(Saved data entries)
▽

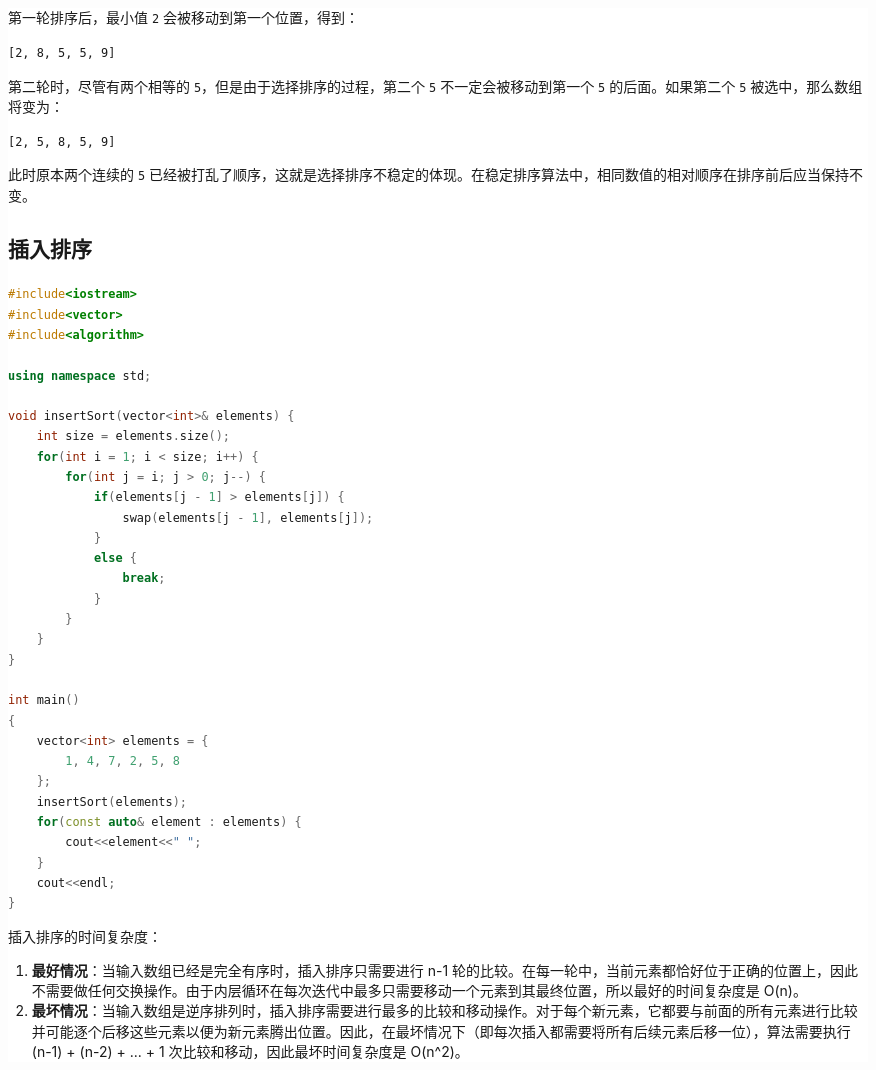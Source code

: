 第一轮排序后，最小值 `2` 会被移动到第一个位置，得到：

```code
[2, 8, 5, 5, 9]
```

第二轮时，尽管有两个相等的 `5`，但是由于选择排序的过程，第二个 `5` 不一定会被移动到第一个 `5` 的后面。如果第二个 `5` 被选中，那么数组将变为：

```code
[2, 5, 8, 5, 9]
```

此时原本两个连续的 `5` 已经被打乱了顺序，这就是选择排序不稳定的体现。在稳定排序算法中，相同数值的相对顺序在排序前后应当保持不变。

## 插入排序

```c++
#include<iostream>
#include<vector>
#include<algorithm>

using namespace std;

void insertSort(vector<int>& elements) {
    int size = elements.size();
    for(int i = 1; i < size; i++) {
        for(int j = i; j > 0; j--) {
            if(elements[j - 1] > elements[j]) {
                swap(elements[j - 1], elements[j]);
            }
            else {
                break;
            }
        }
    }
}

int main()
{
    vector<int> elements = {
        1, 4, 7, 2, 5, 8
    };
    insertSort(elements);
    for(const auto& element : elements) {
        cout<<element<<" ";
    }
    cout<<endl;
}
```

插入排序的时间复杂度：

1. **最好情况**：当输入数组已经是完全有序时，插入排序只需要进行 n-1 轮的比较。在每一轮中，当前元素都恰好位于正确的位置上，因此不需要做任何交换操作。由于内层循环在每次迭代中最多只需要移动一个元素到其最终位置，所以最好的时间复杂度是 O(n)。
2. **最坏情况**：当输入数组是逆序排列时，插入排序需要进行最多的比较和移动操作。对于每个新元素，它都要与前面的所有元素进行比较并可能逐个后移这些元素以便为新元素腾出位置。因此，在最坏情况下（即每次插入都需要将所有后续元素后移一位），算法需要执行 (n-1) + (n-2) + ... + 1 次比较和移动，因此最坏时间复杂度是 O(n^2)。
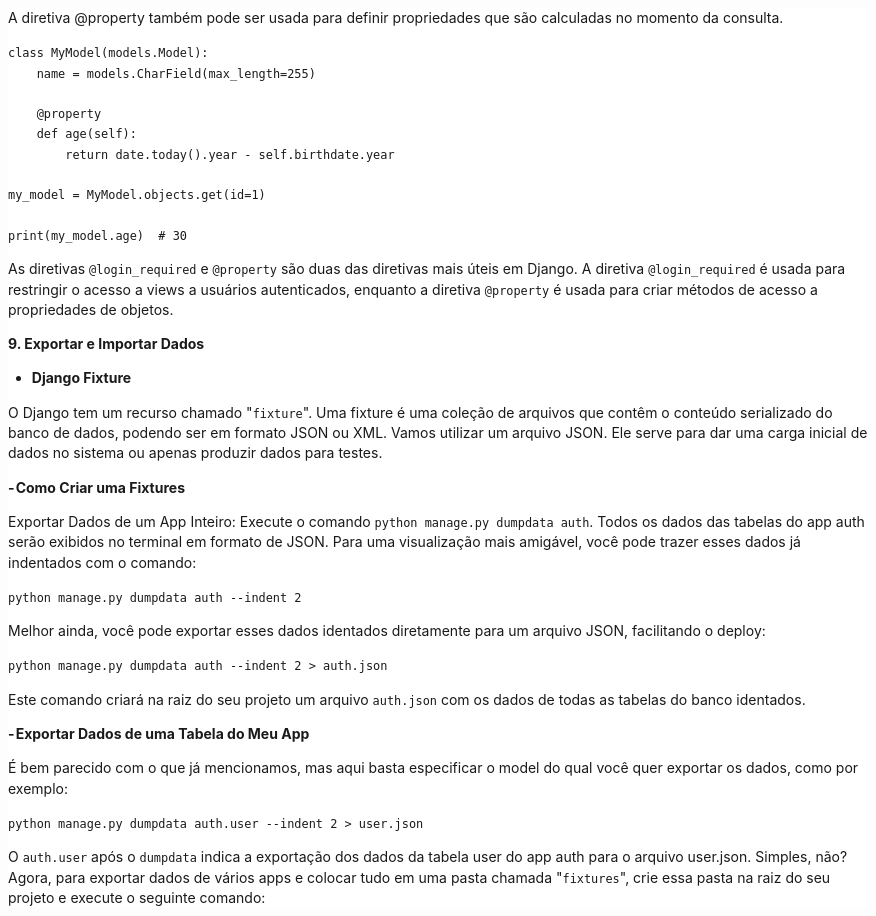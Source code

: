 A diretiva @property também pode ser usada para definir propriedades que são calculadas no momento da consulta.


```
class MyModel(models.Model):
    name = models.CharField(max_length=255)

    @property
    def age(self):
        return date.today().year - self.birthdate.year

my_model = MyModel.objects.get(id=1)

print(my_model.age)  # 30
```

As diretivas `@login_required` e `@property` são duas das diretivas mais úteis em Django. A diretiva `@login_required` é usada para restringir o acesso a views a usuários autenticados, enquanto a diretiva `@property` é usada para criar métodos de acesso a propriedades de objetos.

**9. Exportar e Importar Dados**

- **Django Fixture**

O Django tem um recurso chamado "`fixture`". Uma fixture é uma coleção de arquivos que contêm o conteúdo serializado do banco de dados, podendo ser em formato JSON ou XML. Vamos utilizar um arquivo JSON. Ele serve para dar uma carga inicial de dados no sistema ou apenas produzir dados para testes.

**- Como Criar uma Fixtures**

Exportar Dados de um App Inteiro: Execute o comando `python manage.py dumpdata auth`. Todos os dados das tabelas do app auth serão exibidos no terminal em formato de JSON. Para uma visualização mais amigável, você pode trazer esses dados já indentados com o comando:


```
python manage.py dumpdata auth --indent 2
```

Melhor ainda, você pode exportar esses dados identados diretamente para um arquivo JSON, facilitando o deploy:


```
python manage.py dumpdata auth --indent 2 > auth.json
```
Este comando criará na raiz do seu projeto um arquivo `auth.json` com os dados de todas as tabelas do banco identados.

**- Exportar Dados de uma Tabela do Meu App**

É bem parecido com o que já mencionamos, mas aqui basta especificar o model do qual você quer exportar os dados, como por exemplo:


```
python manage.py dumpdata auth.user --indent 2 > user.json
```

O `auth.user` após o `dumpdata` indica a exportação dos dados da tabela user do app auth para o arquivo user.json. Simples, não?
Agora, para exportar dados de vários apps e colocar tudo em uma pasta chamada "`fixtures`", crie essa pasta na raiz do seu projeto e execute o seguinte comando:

△

_Prompt_: Show all lines from the data above in which the word "property" appears.

_Task solution_:
: A diretiva @property também pode ser usada para definir propriedades que são calculadas no momento da consulta.
    @property
As diretivas `@login_required` e `@property` são duas das diretivas mais úteis em Django. A diretiva `@login_required` é usada para restringir o acesso a views a usuários autenticados, enquanto a diretiva `@property` é usada para criar métodos de acesso a propriedades de objetos.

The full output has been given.